* _Study material_:

************

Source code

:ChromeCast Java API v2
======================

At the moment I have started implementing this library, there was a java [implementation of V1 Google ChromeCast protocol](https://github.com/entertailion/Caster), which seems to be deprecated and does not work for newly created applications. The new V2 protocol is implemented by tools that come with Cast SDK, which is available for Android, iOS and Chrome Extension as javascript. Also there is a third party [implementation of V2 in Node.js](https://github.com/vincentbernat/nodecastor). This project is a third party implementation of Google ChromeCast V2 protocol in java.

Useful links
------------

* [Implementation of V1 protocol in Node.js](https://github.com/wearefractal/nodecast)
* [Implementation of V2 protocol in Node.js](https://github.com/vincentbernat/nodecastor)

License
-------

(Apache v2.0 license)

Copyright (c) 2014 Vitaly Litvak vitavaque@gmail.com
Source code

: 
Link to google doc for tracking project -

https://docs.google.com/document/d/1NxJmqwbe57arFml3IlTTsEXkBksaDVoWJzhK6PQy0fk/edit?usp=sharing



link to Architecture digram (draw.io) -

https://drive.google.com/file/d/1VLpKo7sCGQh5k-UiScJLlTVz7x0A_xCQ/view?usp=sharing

************

* _Work to complete_:
Set down no line except those from the one with "of V2 protocol" to the last line of the data, inclusive, each exactly as written.

* _Response below_:
* [Implementation of V2 protocol in Node.js](https://github.com/vincentbernat/nodecastor)

License
-------

(Apache v2.0 license)

Copyright (c) 2014 Vitaly Litvak vitavaque@gmail.com
Source code

: 
Link to google doc for tracking project -

https://docs.google.com/document/d/1NxJmqwbe57arFml3IlTTsEXkBksaDVoWJzhK6PQy0fk/edit?usp=sharing



link to Architecture digram (draw.io) -

https://drive.google.com/file/d/1VLpKo7sCGQh5k-UiScJLlTVz7x0A_xCQ/view?usp=sharing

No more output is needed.